▸ Exercise requirements
Each record that follows is to be transcribed exactly, excluding its images.

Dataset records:
+--
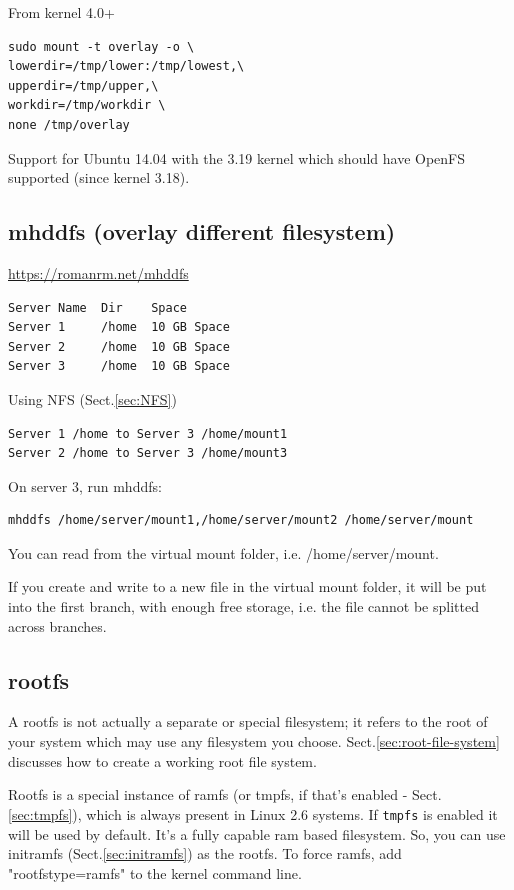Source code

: From kernel 4.0+
\begin{verbatim}
sudo mount -t overlay -o \
lowerdir=/tmp/lower:/tmp/lowest,\
upperdir=/tmp/upper,\
workdir=/tmp/workdir \
none /tmp/overlay
\end{verbatim}

Support for  Ubuntu 14.04 with the 3.19 kernel which should have OpenFS
supported (since kernel 3.18).


\subsection{mhddfs (overlay different filesystem)}
\label{sec:mhddfs}


\url{https://romanrm.net/mhddfs}

\begin{verbatim}
Server Name  Dir    Space
Server 1     /home  10 GB Space
Server 2     /home  10 GB Space
Server 3     /home  10 GB Space
\end{verbatim}
Using NFS (Sect.\ref{sec:NFS})
\begin{verbatim}
Server 1 /home to Server 3 /home/mount1
Server 2 /home to Server 3 /home/mount3
\end{verbatim}
On server 3, run mhddfs:
\begin{verbatim}
mhddfs /home/server/mount1,/home/server/mount2 /home/server/mount
\end{verbatim}

You can read from the virtual mount folder, i.e. /home/server/mount.

If you create and write to a new file in the virtual mount folder, it will be
put into the first branch, with enough free storage, i.e. the file cannot be
splitted across branches.

\subsection{rootfs}
\label{sec:rootfs}

A rootfs is not actually a separate or special filesystem; it refers to the root
of your system which may use any filesystem you choose.
Sect.\ref{sec:root-file-system} discusses how to create a working root file
system.


Rootfs is a special instance of ramfs (or tmpfs, if that's enabled -
Sect.\ref{sec:tmpfs}), which is always present in Linux 2.6 systems.
If \verb!tmpfs! is enabled it will be used by default. 
It's a fully capable ram based filesystem. So, you can use initramfs
(Sect.\ref{sec:initramfs}) as the rootfs. To force ramfs, add
"rootfstype=ramfs" to the kernel command line.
+--
▸ Solution to this exercise
Source code

: From kernel 4.0+
\begin{verbatim}
sudo mount -t overlay -o \
lowerdir=/tmp/lower:/tmp/lowest,\
upperdir=/tmp/upper,\
workdir=/tmp/workdir \
none /tmp/overlay
\end{verbatim}

Support for  Ubuntu 14.04 with the 3.19 kernel which should have OpenFS
supported (since kernel 3.18).


\subsection{mhddfs (overlay different filesystem)}
\label{sec:mhddfs}


\url{https://romanrm.net/mhddfs}

\begin{verbatim}
Server Name  Dir    Space
Server 1     /home  10 GB Space
Server 2     /home  10 GB Space
Server 3     /home  10 GB Space
\end{verbatim}
Using NFS (Sect.\ref{sec:NFS})
\begin{verbatim}
Server 1 /home to Server 3 /home/mount1
Server 2 /home to Server 3 /home/mount3
\end{verbatim}
On server 3, run mhddfs:
\begin{verbatim}
mhddfs /home/server/mount1,/home/server/mount2 /home/server/mount
\end{verbatim}

You can read from the virtual mount folder, i.e. /home/server/mount.

If you create and write to a new file in the virtual mount folder, it will be
put into the first branch, with enough free storage, i.e. the file cannot be
splitted across branches.

\subsection{rootfs}
\label{sec:rootfs}

A rootfs is not actually a separate or special filesystem; it refers to the root
of your system which may use any filesystem you choose.
Sect.\ref{sec:root-file-system} discusses how to create a working root file
system.


Rootfs is a special instance of ramfs (or tmpfs, if that's enabled -
Sect.\ref{sec:tmpfs}), which is always present in Linux 2.6 systems.
If \verb!tmpfs! is enabled it will be used by default. 
It's a fully capable ram based filesystem. So, you can use initramfs
(Sect.\ref{sec:initramfs}) as the rootfs. To force ramfs, add
"rootfstype=ramfs" to the kernel command line.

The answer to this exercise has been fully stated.